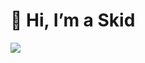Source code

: <h1>👋 Hi, I’m a Skid</h1>

<picture>
<source align="center"
  srcset="https://github-readme-stats.vercel.app/api?username=manpanskid&show_icons=true&theme=dark"
  media="(prefers-color-scheme: dark)"
/>
<source align="center"
  srcset="https://github-readme-stats.vercel.app/api?username=manpanskid&show_icons=true"
  media="(prefers-color-scheme: light), (prefers-color-scheme: no-preference)"
/>
<img src="https://github-readme-stats.vercel.app/api?username=manpanskid&show_icons=true" align="center"/>
</picture>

-----

→ **WHAT THE TASK ASKS**
All of the records above must be copied exactly, except for the pictures.

→ **EXPECTED OUTPUT**
Source code

: <h1>👋 Hi, I’m a Skid</h1>

<picture>
<source align="center"
  srcset="https://github-readme-stats.vercel.app/api?username=manpanskid&show_icons=true&theme=dark"
  media="(prefers-color-scheme: dark)"
/>
<source align="center"
  srcset="https://github-readme-stats.vercel.app/api?username=manpanskid&show_icons=true"
  media="(prefers-color-scheme: light), (prefers-color-scheme: no-preference)"
/>
<img src="https://github-readme-stats.vercel.app/api?username=manpanskid&show_icons=true" align="center"/>
</picture>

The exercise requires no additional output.